The Sun Isn’t Hot Enough to Shine

Nuclear fusion requires 100 million degrees Kelvin, yet the Sun’s core can only reach 15 million. How then does it create light? A quantum phenomena known as quantum tunneling is the answer.

Students are taught that a star has enough gravity from its immense size to create high enough pressure and temperature to overcome the natural repulsion of protons in hydrogen atoms and fuse them into helium. The helium weighs slightly less than the original hydrogen atoms, and the missing mass is released as an enormous amount of energy, as dictated by Einstein’s E=mc2. According to this equation, even a tiny amount of mass (m) becomes a lot of energy (E) when multiplied by the speed of light squared (c2), which is roughly 9 x 1016 m2/s2.
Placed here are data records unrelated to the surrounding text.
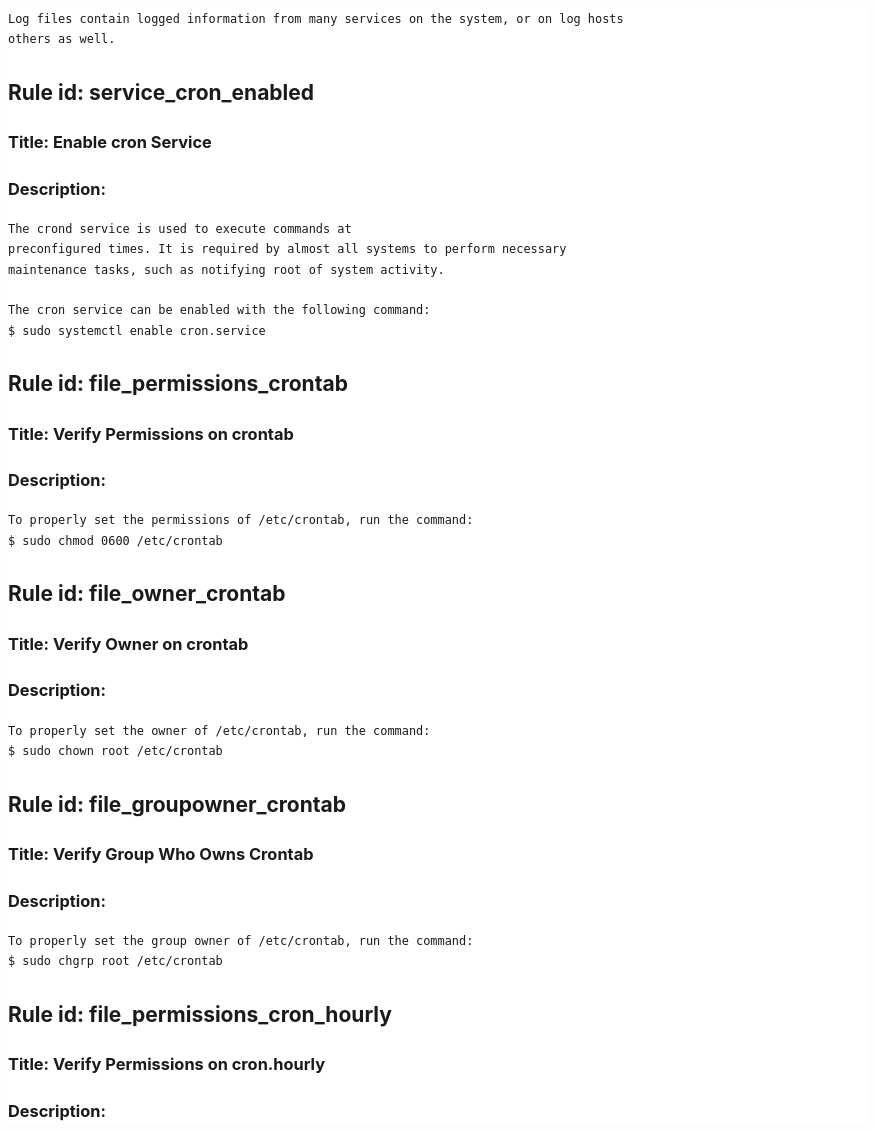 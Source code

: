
 ```
Log files contain logged information from many services on the system, or on log hosts
others as well.
```

## Rule id: service\_cron\_enabled
### Title: Enable cron Service
### Description:

```
The crond service is used to execute commands at
preconfigured times. It is required by almost all systems to perform necessary
maintenance tasks, such as notifying root of system activity.

The cron service can be enabled with the following command:
$ sudo systemctl enable cron.service
```

## Rule id: file\_permissions\_crontab
### Title: Verify Permissions on crontab
### Description:

```
To properly set the permissions of /etc/crontab, run the command:
$ sudo chmod 0600 /etc/crontab
```

## Rule id: file\_owner\_crontab
### Title: Verify Owner on crontab
### Description:

```
To properly set the owner of /etc/crontab, run the command:
$ sudo chown root /etc/crontab 
```

## Rule id: file\_groupowner\_crontab
### Title: Verify Group Who Owns Crontab
### Description:

```
To properly set the group owner of /etc/crontab, run the command:
$ sudo chgrp root /etc/crontab
```

## Rule id: file\_permissions\_cron\_hourly
### Title: Verify Permissions on cron.hourly
### Description:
While this sounds like a solid explanation, there’s a massive problem: the Sun’s core doesn’t get anywhere near hot enough for nuclear fusion to occur. Here on Earth, our fusion reactors, which may actually power the grid soon, need much higher temperatures.
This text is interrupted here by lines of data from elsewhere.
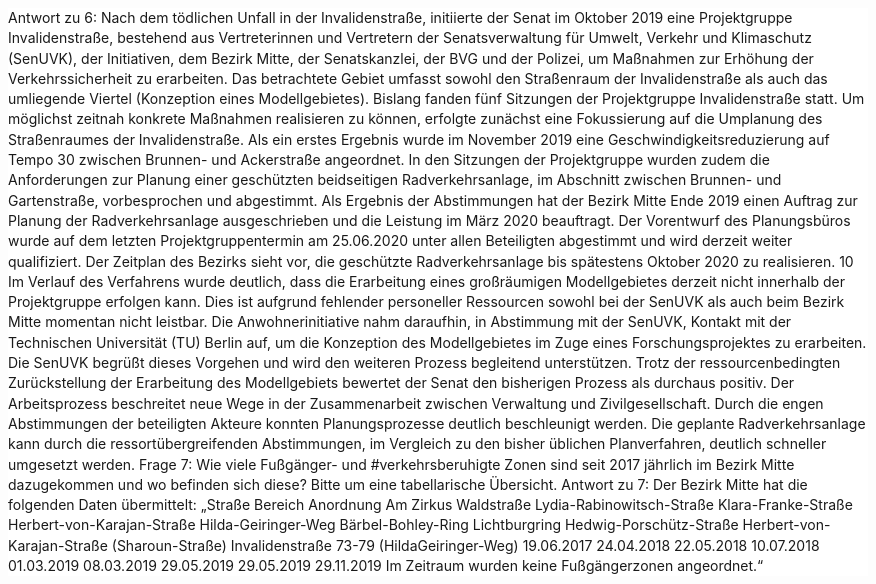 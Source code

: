 Antwort zu 6:
Nach dem tödlichen Unfall in der Invalidenstraße, initiierte der Senat im Oktober 2019 eine
Projektgruppe Invalidenstraße, bestehend aus Vertreterinnen und Vertretern der
Senatsverwaltung für Umwelt, Verkehr und Klimaschutz (SenUVK), der Initiativen, dem
Bezirk Mitte, der Senatskanzlei, der BVG und der Polizei, um Maßnahmen zur Erhöhung
der Verkehrssicherheit zu erarbeiten. Das betrachtete Gebiet umfasst sowohl den
Straßenraum der Invalidenstraße als auch das umliegende Viertel (Konzeption eines
Modellgebietes). Bislang fanden fünf Sitzungen der Projektgruppe Invalidenstraße statt.
Um möglichst zeitnah konkrete Maßnahmen realisieren zu können, erfolgte zunächst eine
Fokussierung auf die Umplanung des Straßenraumes der Invalidenstraße. Als ein erstes
Ergebnis wurde im November 2019 eine Geschwindigkeitsreduzierung auf Tempo 30
zwischen Brunnen- und Ackerstraße angeordnet. In den Sitzungen der Projektgruppe
wurden zudem die Anforderungen zur Planung einer geschützten beidseitigen
Radverkehrsanlage, im Abschnitt zwischen Brunnen- und Gartenstraße, vorbesprochen und
abgestimmt. Als Ergebnis der Abstimmungen hat der Bezirk Mitte Ende 2019 einen Auftrag
zur Planung der Radverkehrsanlage ausgeschrieben und die Leistung im März 2020
beauftragt. Der Vorentwurf des Planungsbüros wurde auf dem letzten Projektgruppentermin
am 25.06.2020 unter allen Beteiligten abgestimmt und wird derzeit weiter qualifiziert. Der
Zeitplan des Bezirks sieht vor, die geschützte Radverkehrsanlage bis spätestens Oktober
2020 zu realisieren.
10
Im Verlauf des Verfahrens wurde deutlich, dass die Erarbeitung eines großräumigen
Modellgebietes derzeit nicht innerhalb der Projektgruppe erfolgen kann. Dies ist aufgrund
fehlender personeller Ressourcen sowohl bei der SenUVK als auch beim Bezirk Mitte
momentan nicht leistbar. Die Anwohnerinitiative nahm daraufhin, in Abstimmung mit der
SenUVK, Kontakt mit der Technischen Universität (TU) Berlin auf, um die Konzeption des
Modellgebietes im Zuge eines Forschungsprojektes zu erarbeiten. Die SenUVK begrüßt
dieses Vorgehen und wird den weiteren Prozess begleitend unterstützen.
Trotz der ressourcenbedingten Zurückstellung der Erarbeitung des Modellgebiets bewertet
der Senat den bisherigen Prozess als durchaus positiv. Der Arbeitsprozess beschreitet neue
Wege in der Zusammenarbeit zwischen Verwaltung und Zivilgesellschaft. Durch die engen
Abstimmungen der beteiligten Akteure konnten Planungsprozesse deutlich beschleunigt
werden. Die geplante Radverkehrsanlage kann durch die ressortübergreifenden
Abstimmungen, im Vergleich zu den bisher üblichen Planverfahren, deutlich schneller
umgesetzt werden.
Frage 7:
Wie viele Fußgänger- und #verkehrsberuhigte Zonen sind seit 2017 jährlich im Bezirk Mitte dazugekommen
und wo befinden sich diese? Bitte um eine tabellarische Übersicht.
Antwort zu 7:
Der Bezirk Mitte hat die folgenden Daten übermittelt:
„Straße Bereich Anordnung
Am Zirkus
Waldstraße
Lydia-Rabinowitsch-Straße
Klara-Franke-Straße
Herbert-von-Karajan-Straße
Hilda-Geiringer-Weg
Bärbel-Bohley-Ring
Lichtburgring
Hedwig-Porschütz-Straße
Herbert-von-Karajan-Straße
(Sharoun-Straße)
Invalidenstraße 73-79 (HildaGeiringer-Weg)
19.06.2017
24.04.2018
22.05.2018
10.07.2018
01.03.2019
08.03.2019
29.05.2019
29.05.2019
29.11.2019
Im Zeitraum wurden keine Fußgängerzonen angeordnet.“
The mind-bending world of quantum mechanics, though, provides a solution.

Quantum Mechanics, a Crash Course

Quantum mechanics is the science of the very small, where the rules of reality are very different from what we expect. The laws that govern our everyday world don’t make sense at this scale, as particles can appear on the other side of insurmountable obstacles, don’t exist in a specific location until observed, can interact instantaneously with other particles over long distances, among many other counter-intuitive principles. Despite being so weird, quantum mechanics has been a gem for modern science, as it provides incredibly precise solutions to many problems in the classical world of physics.
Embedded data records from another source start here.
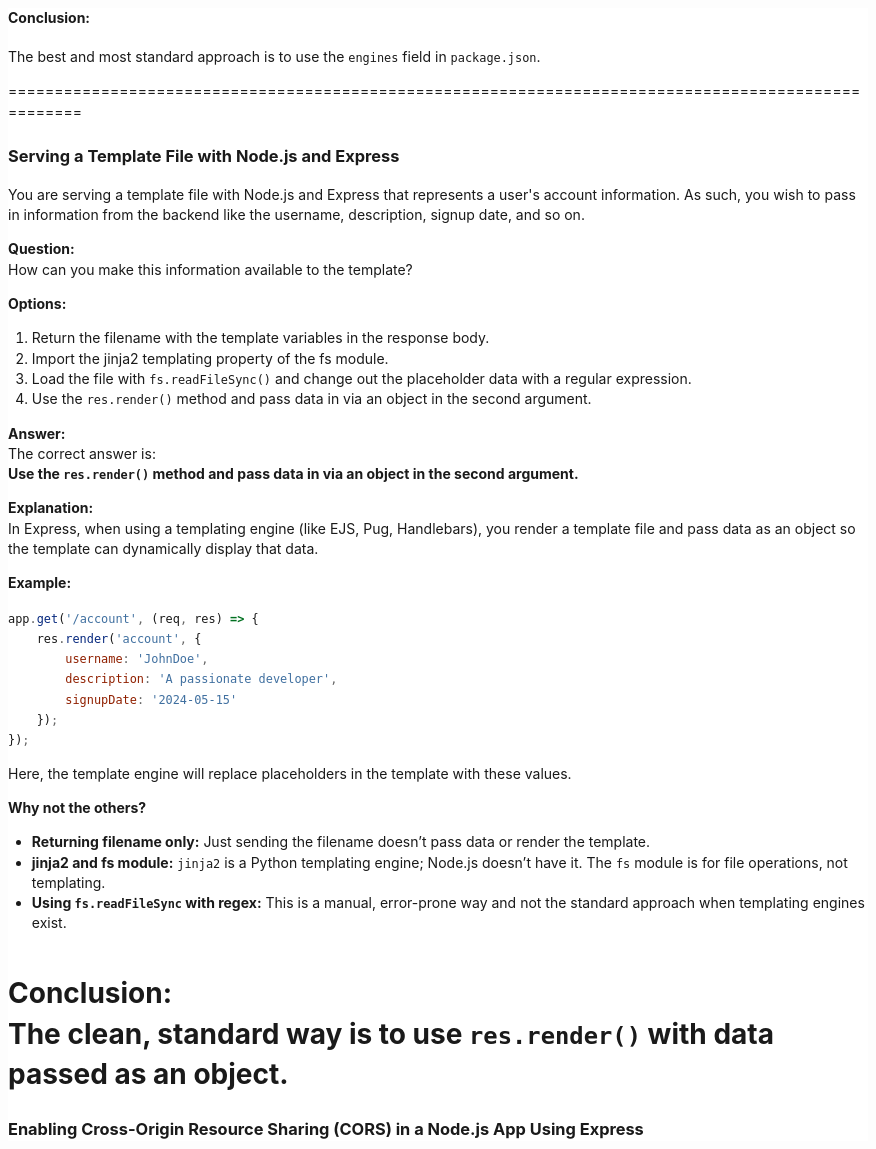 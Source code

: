 #### Conclusion:
The best and most standard approach is to use the `engines` field in `package.json`.

====================================================================================================


### Serving a Template File with Node.js and Express

You are serving a template file with Node.js and Express that represents a user's account information. As such, you wish to pass in information from the backend like the username, description, signup date, and so on.

**Question:**  
How can you make this information available to the template?

**Options:**  
1. Return the filename with the template variables in the response body.  
2. Import the jinja2 templating property of the fs module.  
3. Load the file with `fs.readFileSync()` and change out the placeholder data with a regular expression.  
4. Use the `res.render()` method and pass data in via an object in the second argument.

**Answer:**  
The correct answer is:  
**Use the `res.render()` method and pass data in via an object in the second argument.**

**Explanation:**  
In Express, when using a templating engine (like EJS, Pug, Handlebars), you render a template file and pass data as an object so the template can dynamically display that data.

**Example:**
```javascript
app.get('/account', (req, res) => {
    res.render('account', {
        username: 'JohnDoe',
        description: 'A passionate developer',
        signupDate: '2024-05-15'
    });
});
```
Here, the template engine will replace placeholders in the template with these values.

**Why not the others?**  
- **Returning filename only:** Just sending the filename doesn’t pass data or render the template.  
- **jinja2 and fs module:** `jinja2` is a Python templating engine; Node.js doesn’t have it. The `fs` module is for file operations, not templating.  
- **Using `fs.readFileSync` with regex:** This is a manual, error-prone way and not the standard approach when templating engines exist.

**Conclusion:**  
The clean, standard way is to use `res.render()` with data passed as an object.
===============================================================================================


### Enabling Cross-Origin Resource Sharing (CORS) in a Node.js App Using Express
The crux of quantum mechanics is wave-particle duality, as explained by Schrödinger’s equation. This explains that particles exist as a wave of probability until they are detected, at which point they choose a location. Yes, it sounds insane, but it’s been proven again and again.

This was first shown in Young’s famous double slit experiment. In this experiment, photons were fired at a barrier with two slits in it. Behind this barrier was a wall that could detect where the particles hit. If they behaved as solid particles, then they would pass through the two rectangular slits and produce two corresponding rectangles on the back wall. However, if they behaved as a wave, then they would pass through the slits, begin to propagate again on the other side, and interfere with each other, producing an interference pattern of dark and light bands.

When the crests and troughs of each wave meet, they add. When the crests meet the troughs, though, they cancel.
When the crests and troughs of each wave meet, they add. When the crests meet the troughs, though, they cancel. (Creative Commons License)

During the experiment, when the only detector was the back wall, the photons produced a wave pattern. But, when the particles were detected as they were going through the slits, they produced a particle pattern. The pattern produced on the back wall depended entirely on the particles being observed as they went through the slits. This forced them to stop existing as a wave of probability and to choose a specific location.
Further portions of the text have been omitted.